Monks had a lot of words to cram into each bar – so many words, in fact, that I felt he had trouble matching the rhythm section groove. Dozens of words flashed by as the listener struggled to understand them. The composition Word in particular, which delivered a strong Christian message, had so many words to articulate that I would challenge any listener to understand them without reading those words simultaneously. Yet a generous audience responded warmly to the First Nations messages articulated by the monks, especially in its opening song. Those who were here first.
The second group, the Sandy Evans/Andrew Robson Quartet, with two frontline saxophonists (Evans on tenor and soprano, and Robson on alto and baritone, and occasionally on recorder) presented a much simpler proposition for everyone, including the sound technician and this reviewer. With no chord instruments to complicate the sound, the rhythm section relied on two brilliant musicians: bassist Brett Hirst and drummer Hamish Stuart, the latter well known for keeping the sound open and playing at a moderate volume.
This quartet’s full performance relied on catchy, melodic compositions by co-leaders Evans and Robson, which sounded extremely hip; long, steamy, expressive solos from each of them, which were mesmerizing; and the very adventurous rhythmic forays of Stuart and Hirst. It was quite obvious that once the improvisations started, the music could go in any direction – usually into high energy, and sometimes into the chaos of free jazz – but, no matter how bad the music was pushed, it would be re-stabilized. and the ship oddly righted by empathy and intuition. Such are the talents of musicians at this level of excellence.

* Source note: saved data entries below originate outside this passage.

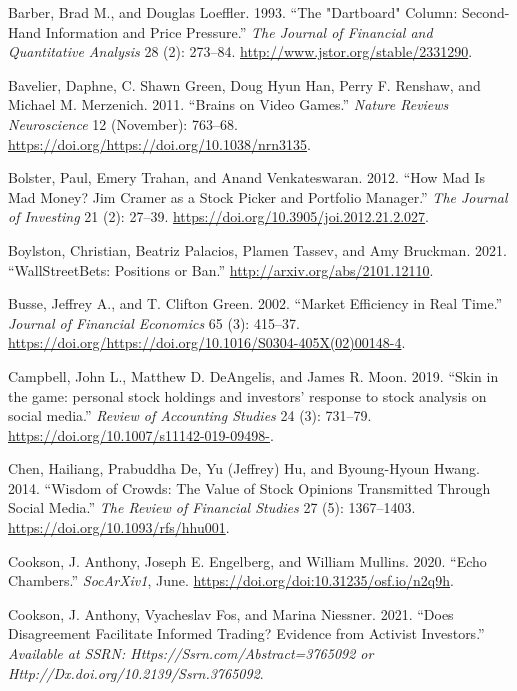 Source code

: \documentclass[12pt,]{article}
\begin{document}
\leavevmode\hypertarget{ref-barber1993}{}%
Barber, Brad M., and Douglas Loeffler. 1993. ``The "Dartboard" Column:
Second-Hand Information and Price Pressure.'' \emph{The Journal of
Financial and Quantitative Analysis} 28 (2): 273--84.
\url{http://www.jstor.org/stable/2331290}.

\leavevmode\hypertarget{ref-bavelier2011}{}%
Bavelier, Daphne, C. Shawn Green, Doug Hyun Han, Perry F. Renshaw, and
Michael M. Merzenich. 2011. ``Brains on Video Games.'' \emph{Nature
Reviews Neuroscience} 12 (November): 763--68.
\url{https://doi.org/https://doi.org/10.1038/nrn3135}.

\leavevmode\hypertarget{ref-bolster2012}{}%
Bolster, Paul, Emery Trahan, and Anand Venkateswaran. 2012. ``How Mad Is
Mad Money? Jim Cramer as a Stock Picker and Portfolio Manager.''
\emph{The Journal of Investing} 21 (2): 27--39.
\url{https://doi.org/10.3905/joi.2012.21.2.027}.

\leavevmode\hypertarget{ref-boylston2021}{}%
Boylston, Christian, Beatriz Palacios, Plamen Tassev, and Amy Bruckman.
2021. ``WallStreetBets: Positions or Ban.''
\url{http://arxiv.org/abs/2101.12110}.

\leavevmode\hypertarget{ref-busse2002}{}%
Busse, Jeffrey A., and T. Clifton Green. 2002. ``Market Efficiency in
Real Time.'' \emph{Journal of Financial Economics} 65 (3): 415--37.
\url{https://doi.org/https://doi.org/10.1016/S0304-405X(02)00148-4}.

\leavevmode\hypertarget{ref-campbell2019}{}%
Campbell, John L., Matthew D. DeAngelis, and James R. Moon. 2019. ``Skin
in the game: personal stock holdings and investors' response to stock
analysis on social media.'' \emph{Review of Accounting Studies} 24 (3):
731--79. \url{https://doi.org/10.1007/s11142-019-09498-}.

\leavevmode\hypertarget{ref-chen2014}{}%
Chen, Hailiang, Prabuddha De, Yu (Jeffrey) Hu, and Byoung-Hyoun Hwang.
2014. ``Wisdom of Crowds: The Value of Stock Opinions Transmitted
Through Social Media.'' \emph{The Review of Financial Studies} 27 (5):
1367--1403. \url{https://doi.org/10.1093/rfs/hhu001}.

\leavevmode\hypertarget{ref-cookson2020}{}%
Cookson, J. Anthony, Joseph E. Engelberg, and William Mullins. 2020.
``Echo Chambers.'' \emph{SocArXiv1}, June.
\url{https://doi.org/doi:10.31235/osf.io/n2q9h}.

\leavevmode\hypertarget{ref-cookson2021}{}%
Cookson, J. Anthony, Vyacheslav Fos, and Marina Niessner. 2021. ``Does
Disagreement Facilitate Informed Trading? Evidence from Activist
Investors.'' \emph{Available at SSRN: Https://Ssrn.com/Abstract=3765092
or Http://Dx.doi.org/10.2139/Ssrn.3765092}.
\end{document}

Sonically, the set started with Hirst’s bass sound lacking in definition, somewhat reminiscent of Zwartz’s problem with the volume level in the previous set. During the third issue however, Evans’ composition The current tide, Hirst took a long unaccompanied solo that ended with him reducing his volume to a whisper. I guess during this solo the sound tech fiddled with the relevant knobs and got the bass sound right. From that point on, Hirst’s sound was flawless, and I couldn’t fault the quartet’s overall sound for the rest of the set. It was simply superb.
This concert had a lot going for it, and the credit goes to the 10 musicians who made it such a big success. I will remember it above all for the incomparable play of the three saxophonists Maegraith, Evans and Robson, and the magnificent singing of Berardi.